The Court of
Appeal has ruled that overlooking does not fall within the tort of
nuisance.
The Court’s
ruling is the culmination of a long running dispute between the owners of flats
adjacent to the Tate Modern extension, on the south bank of the River Thames in
central London, and the trustees of the gallery.
The modern
flats include “winter gardens”, a type of indoor balcony with floor to ceiling
windows looking out over London.
The flats
were constructed between 2006 and 2012, around the same time the Blavatnik
Building was built, which is the name given to the Tate’s extension, and which
has a viewing gallery on its top floor running along all four sides giving a
360-degree panoramic view of London.
The viewing
gallery attracts hundreds of thousands of visitors a year, with a maximum of
300 visitors at any one time.
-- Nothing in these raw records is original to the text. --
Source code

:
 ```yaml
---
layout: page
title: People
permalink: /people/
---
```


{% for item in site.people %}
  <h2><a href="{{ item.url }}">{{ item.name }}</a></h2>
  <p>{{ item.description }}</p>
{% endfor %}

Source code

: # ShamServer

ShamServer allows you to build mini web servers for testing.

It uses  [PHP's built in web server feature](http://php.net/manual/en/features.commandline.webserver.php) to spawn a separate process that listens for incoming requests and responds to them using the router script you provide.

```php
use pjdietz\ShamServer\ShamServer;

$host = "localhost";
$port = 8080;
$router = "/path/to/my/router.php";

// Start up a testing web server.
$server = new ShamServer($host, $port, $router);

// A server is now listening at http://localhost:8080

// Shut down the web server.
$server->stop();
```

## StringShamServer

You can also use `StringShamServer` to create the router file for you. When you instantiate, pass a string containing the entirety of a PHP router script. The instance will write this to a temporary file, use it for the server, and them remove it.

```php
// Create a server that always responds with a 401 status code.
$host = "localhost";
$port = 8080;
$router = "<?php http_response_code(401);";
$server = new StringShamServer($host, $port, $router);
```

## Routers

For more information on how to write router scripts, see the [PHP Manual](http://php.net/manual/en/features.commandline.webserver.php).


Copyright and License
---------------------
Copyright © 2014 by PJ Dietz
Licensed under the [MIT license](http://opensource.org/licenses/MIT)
From the south side, visitors can see directly
into the “winter gardens”, through to the central living accommodation of the
flats. Visitors frequently look into the flats, sometimes with binoculars, and occasionally
take photos which are posted to social media.
The flat
owners claimed that by allowing visitors to look into their flats, the Tate had
committed the tort of nuisance, and sought an injunction against the Tate to
close part of the viewing gallery.
Private
nuisance is a common law tort, which is defined as an unlawful interference
with a landowner’s use or enjoyment of their land.
The High
Court dismissed the flat owners’ claim in November 2019, so they appealed to
the Court of Appeal.
The Court of
Appeal has unanimously dismissed that appeal on the basis that overlooking does
not fall within the tort of nuisance.
Over the
hundreds of years that the tort of nuisance has existed and been developed by
the courts, there has never been a reported case in England and Wales in which
a court has found that overlooking by a neighbour constituted nuisance. On the
contrary, the courts have found that, subject to planning permission being
granted, a landowner may create windows which overlook a neighbour’s property.
The general
principle in common law is that anyone may build whatever they like on their
land. It is planning law that controls what can be built as a matter of public
policy. There is also the common law relating to rights of light and air, which
may in certain situations inhibit a landowner’s ability to build, but rights of
light were not an issue in this case.
So for
example if someone is granted planning permission to build flats which include
balconies overlooking the neighbouring garden, this might result in a complete
lack of privacy in summer months, and may even diminish the market value of the
overlooked property, but there would be no cause of action in nuisance.
The Master
of the Rolls, Terence Etherton, stated in this case that ruling against the
Tate could open the floodgates to complaints in cases where planning permission
is granted to include a balcony or other structure overlooking another’s
property.
As a matter
of policy, the Court of Appeal’s decision holds that planning laws and
regulations are a better medium for controlling inappropriate overlooking than
the uncertainty and lack of sophistication of an extension of the common law cause
of action for nuisance.
Paying a
premium for a property with a view carries other risks too.
There’s no
legal right to a view, so if the planners ever decide to allow someone to build
in a way that blocks it, there’s nothing you can do about it.
The Court of
Appeal also decided there’s no reason to extend the common law tort of private
nuisance to overlooking in light of Article 8 of the European Convention on
Human Rights (respect for private and family life).
Rather than
use this case as an opportunity to extend the law of nuisance, the Court took
the view that if new laws are needed to deal with overlooking, they are best
left to Parliament to decide.
There are
already other laws which protect privacy, but they were not relevant in this
case. Such privacy laws include the law relating to confidentiality; misuse of
private information; data protection (Data Protection Act 2018); harassment and
stalking (Protection Harassment Act 1997). Parliament has created legislation
in this area and is better able than the courts to weigh up the competing
interests of landowners.
The Court of
Appeal has not granted leave to appeal to the Supreme Court.